[EXERCISE DIRECTIONS]
Take the data that follows and retype it word for word.

[DATA LISTING]
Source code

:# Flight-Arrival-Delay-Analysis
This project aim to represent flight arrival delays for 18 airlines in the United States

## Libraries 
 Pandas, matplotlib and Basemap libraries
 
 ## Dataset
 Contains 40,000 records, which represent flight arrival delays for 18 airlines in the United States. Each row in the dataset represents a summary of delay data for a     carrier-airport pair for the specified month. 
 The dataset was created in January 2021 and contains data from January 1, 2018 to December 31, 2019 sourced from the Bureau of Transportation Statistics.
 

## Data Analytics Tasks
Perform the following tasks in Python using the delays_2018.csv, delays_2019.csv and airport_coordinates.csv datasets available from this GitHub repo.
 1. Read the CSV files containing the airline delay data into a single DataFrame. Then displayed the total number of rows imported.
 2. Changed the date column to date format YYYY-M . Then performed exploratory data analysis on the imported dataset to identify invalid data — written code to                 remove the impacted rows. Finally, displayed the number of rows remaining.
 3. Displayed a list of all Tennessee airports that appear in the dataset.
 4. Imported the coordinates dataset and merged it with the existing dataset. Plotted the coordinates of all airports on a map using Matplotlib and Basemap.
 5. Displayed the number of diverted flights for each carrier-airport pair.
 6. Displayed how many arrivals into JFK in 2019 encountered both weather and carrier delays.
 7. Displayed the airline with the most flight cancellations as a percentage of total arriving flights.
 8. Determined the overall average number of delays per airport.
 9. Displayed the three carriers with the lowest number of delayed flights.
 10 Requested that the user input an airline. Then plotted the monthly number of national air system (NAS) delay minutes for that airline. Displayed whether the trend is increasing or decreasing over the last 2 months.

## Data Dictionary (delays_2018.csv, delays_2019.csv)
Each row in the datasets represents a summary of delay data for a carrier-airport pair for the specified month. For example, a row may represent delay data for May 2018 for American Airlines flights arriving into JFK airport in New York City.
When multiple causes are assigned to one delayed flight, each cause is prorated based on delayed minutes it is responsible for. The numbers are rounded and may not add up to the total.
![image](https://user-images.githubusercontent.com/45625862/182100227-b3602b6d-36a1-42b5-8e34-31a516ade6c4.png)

[ANSWER SECTION]
Source code

:# Flight-Arrival-Delay-Analysis
This project aim to represent flight arrival delays for 18 airlines in the United States

## Libraries 
 Pandas, matplotlib and Basemap libraries
 
 ## Dataset
 Contains 40,000 records, which represent flight arrival delays for 18 airlines in the United States. Each row in the dataset represents a summary of delay data for a     carrier-airport pair for the specified month. 
 The dataset was created in January 2021 and contains data from January 1, 2018 to December 31, 2019 sourced from the Bureau of Transportation Statistics.
 

## Data Analytics Tasks
Perform the following tasks in Python using the delays_2018.csv, delays_2019.csv and airport_coordinates.csv datasets available from this GitHub repo.
 1. Read the CSV files containing the airline delay data into a single DataFrame. Then displayed the total number of rows imported.
 2. Changed the date column to date format YYYY-M . Then performed exploratory data analysis on the imported dataset to identify invalid data — written code to                 remove the impacted rows. Finally, displayed the number of rows remaining.
 3. Displayed a list of all Tennessee airports that appear in the dataset.
 4. Imported the coordinates dataset and merged it with the existing dataset. Plotted the coordinates of all airports on a map using Matplotlib and Basemap.
 5. Displayed the number of diverted flights for each carrier-airport pair.
 6. Displayed how many arrivals into JFK in 2019 encountered both weather and carrier delays.
 7. Displayed the airline with the most flight cancellations as a percentage of total arriving flights.
 8. Determined the overall average number of delays per airport.
 9. Displayed the three carriers with the lowest number of delayed flights.
 10 Requested that the user input an airline. Then plotted the monthly number of national air system (NAS) delay minutes for that airline. Displayed whether the trend is increasing or decreasing over the last 2 months.

## Data Dictionary (delays_2018.csv, delays_2019.csv)
Each row in the datasets represents a summary of delay data for a carrier-airport pair for the specified month. For example, a row may represent delay data for May 2018 for American Airlines flights arriving into JFK airport in New York City.
When multiple causes are assigned to one delayed flight, each cause is prorated based on delayed minutes it is responsible for. The numbers are rounded and may not add up to the total.
![image](https://user-images.githubusercontent.com/45625862/182100227-b3602b6d-36a1-42b5-8e34-31a516ade6c4.png)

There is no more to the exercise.